Exercise material: Begin

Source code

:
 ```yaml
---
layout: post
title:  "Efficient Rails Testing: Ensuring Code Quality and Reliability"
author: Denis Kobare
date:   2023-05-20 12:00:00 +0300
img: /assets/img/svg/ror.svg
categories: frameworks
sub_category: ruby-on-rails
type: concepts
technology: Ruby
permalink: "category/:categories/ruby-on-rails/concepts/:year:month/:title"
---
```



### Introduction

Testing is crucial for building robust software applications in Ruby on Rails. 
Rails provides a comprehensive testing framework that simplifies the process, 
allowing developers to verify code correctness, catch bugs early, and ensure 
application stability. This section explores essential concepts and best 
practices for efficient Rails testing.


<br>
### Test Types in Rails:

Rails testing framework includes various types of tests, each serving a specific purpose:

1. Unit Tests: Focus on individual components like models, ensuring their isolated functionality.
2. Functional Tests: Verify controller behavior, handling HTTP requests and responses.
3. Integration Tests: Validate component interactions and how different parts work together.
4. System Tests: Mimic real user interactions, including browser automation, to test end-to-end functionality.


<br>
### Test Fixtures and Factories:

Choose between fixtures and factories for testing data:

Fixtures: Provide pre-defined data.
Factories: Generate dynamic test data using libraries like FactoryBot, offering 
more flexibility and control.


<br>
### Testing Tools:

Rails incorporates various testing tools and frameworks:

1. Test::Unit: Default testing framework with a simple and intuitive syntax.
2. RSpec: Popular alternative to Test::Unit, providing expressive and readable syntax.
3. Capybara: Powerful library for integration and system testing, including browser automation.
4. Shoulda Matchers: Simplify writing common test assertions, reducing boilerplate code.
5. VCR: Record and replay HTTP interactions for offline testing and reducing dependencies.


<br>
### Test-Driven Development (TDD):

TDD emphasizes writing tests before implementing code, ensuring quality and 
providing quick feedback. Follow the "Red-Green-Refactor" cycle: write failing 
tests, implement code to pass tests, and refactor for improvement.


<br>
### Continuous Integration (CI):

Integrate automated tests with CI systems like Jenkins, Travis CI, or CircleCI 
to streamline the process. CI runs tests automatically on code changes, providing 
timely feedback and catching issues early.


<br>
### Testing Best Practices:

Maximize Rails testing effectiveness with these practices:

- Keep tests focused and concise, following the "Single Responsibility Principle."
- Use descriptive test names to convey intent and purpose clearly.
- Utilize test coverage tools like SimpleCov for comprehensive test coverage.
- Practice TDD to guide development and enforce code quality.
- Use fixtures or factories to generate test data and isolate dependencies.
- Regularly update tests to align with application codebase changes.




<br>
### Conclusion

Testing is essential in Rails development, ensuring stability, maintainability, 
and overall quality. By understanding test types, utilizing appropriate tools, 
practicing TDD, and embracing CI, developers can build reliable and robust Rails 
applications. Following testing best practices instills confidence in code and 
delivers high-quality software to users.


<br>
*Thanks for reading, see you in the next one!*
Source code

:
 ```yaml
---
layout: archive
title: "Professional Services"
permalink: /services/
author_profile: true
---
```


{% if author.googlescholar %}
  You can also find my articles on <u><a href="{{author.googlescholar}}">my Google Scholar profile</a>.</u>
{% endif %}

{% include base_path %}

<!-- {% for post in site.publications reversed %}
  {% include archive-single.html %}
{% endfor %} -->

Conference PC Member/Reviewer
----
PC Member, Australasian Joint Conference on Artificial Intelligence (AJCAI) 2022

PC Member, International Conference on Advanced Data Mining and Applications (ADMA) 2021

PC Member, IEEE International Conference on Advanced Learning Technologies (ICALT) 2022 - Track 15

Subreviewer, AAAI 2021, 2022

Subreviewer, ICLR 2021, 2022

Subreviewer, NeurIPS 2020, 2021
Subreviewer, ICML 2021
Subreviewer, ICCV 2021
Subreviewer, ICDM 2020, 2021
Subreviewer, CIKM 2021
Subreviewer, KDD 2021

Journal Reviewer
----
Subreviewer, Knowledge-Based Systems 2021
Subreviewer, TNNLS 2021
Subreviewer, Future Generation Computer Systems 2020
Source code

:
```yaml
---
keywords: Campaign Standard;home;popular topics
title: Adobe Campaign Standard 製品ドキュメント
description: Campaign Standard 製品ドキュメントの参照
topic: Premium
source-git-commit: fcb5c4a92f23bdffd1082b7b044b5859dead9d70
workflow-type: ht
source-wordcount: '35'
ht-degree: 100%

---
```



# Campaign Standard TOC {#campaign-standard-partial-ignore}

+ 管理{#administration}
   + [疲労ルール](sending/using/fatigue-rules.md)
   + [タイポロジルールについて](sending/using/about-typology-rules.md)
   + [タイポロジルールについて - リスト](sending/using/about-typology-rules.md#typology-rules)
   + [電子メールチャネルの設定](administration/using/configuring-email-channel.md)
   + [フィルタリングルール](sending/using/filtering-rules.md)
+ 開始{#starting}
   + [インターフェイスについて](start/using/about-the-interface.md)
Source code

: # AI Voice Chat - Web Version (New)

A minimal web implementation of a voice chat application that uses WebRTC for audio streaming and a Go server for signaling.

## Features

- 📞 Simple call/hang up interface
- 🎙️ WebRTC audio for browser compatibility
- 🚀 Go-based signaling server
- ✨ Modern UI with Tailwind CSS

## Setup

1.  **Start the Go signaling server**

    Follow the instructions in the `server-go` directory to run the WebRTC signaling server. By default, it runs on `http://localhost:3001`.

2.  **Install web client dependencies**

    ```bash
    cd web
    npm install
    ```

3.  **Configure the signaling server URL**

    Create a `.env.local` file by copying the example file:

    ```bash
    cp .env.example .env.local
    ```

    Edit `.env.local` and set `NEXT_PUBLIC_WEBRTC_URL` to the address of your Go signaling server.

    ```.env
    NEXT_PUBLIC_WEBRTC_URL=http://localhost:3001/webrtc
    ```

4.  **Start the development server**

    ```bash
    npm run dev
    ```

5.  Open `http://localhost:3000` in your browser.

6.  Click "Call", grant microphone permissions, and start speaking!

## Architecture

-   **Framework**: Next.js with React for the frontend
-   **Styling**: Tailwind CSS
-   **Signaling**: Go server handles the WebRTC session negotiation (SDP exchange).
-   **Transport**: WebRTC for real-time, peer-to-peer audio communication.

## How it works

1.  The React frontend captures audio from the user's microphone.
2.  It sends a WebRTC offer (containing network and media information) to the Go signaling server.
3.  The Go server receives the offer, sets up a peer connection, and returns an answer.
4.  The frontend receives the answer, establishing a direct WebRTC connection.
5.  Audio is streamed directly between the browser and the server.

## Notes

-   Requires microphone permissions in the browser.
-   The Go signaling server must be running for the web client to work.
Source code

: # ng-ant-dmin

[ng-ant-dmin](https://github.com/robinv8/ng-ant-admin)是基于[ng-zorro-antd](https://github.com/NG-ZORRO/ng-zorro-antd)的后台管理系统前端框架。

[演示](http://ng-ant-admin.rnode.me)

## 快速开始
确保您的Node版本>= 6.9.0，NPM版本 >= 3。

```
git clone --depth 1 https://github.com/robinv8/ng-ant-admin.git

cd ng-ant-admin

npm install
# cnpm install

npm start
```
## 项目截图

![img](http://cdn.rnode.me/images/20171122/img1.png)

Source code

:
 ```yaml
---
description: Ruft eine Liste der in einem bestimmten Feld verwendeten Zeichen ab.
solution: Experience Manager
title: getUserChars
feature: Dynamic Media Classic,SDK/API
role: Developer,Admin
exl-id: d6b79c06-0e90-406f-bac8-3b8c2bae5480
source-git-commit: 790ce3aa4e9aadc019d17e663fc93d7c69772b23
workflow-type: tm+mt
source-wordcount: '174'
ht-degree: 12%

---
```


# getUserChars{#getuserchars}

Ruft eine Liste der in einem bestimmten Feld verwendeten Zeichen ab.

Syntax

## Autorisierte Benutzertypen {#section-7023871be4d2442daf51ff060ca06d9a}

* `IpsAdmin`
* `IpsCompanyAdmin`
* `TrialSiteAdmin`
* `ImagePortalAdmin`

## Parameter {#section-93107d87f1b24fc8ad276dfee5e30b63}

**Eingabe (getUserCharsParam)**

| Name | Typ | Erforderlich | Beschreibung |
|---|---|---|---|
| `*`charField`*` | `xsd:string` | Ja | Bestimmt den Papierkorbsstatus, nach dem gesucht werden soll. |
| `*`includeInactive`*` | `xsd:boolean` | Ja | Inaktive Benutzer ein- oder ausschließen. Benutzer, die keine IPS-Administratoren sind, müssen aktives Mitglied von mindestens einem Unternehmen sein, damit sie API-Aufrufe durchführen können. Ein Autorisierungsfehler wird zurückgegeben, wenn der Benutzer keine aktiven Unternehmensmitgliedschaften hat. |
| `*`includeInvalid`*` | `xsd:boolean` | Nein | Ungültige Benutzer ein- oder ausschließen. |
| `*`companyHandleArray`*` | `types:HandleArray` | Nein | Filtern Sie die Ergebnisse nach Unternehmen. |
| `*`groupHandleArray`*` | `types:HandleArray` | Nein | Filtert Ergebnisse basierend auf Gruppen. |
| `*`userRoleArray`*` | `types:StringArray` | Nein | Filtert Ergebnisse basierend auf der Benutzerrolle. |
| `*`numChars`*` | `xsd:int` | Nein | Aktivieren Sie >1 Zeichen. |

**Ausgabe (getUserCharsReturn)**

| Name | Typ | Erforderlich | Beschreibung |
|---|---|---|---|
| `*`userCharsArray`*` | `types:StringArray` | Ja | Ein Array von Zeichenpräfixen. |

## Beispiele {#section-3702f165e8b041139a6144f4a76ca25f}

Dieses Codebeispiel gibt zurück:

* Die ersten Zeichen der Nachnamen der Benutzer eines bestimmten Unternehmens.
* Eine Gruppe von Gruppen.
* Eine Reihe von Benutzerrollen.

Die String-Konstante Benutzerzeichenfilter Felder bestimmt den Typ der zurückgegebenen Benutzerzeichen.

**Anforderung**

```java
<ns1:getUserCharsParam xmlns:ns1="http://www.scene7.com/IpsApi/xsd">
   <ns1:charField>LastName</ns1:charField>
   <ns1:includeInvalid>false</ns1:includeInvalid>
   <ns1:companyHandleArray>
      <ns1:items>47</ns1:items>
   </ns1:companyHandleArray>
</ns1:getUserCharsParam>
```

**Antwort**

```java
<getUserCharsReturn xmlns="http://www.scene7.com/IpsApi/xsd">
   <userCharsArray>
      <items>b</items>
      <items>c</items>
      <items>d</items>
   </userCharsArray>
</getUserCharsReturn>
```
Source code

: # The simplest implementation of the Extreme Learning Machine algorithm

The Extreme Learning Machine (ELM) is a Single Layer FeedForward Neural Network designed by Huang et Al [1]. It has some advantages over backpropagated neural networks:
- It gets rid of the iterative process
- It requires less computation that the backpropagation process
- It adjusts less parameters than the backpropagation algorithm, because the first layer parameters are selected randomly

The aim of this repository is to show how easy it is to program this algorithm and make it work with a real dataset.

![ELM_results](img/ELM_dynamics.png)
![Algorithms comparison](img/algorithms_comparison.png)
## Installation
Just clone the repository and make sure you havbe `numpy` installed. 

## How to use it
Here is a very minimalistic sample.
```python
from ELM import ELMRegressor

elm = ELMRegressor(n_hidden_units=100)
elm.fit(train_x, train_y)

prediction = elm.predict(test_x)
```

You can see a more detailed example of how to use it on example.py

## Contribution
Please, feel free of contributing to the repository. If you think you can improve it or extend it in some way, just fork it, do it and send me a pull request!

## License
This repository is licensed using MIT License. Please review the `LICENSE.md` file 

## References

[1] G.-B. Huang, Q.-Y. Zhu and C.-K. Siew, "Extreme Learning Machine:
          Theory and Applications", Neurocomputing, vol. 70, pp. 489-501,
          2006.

Exercise material: End

Requirement: In the reply, include exactly the lines from the beginning of the entries above through the line holding "### Introduction", and nothing besides.

Exercise answer:
Source code

:
 ```yaml
---
layout: post
title:  "Efficient Rails Testing: Ensuring Code Quality and Reliability"
author: Denis Kobare
date:   2023-05-20 12:00:00 +0300
img: /assets/img/svg/ror.svg
categories: frameworks
sub_category: ruby-on-rails
type: concepts
technology: Ruby
permalink: "category/:categories/ruby-on-rails/concepts/:year:month/:title"
---
```



### Introduction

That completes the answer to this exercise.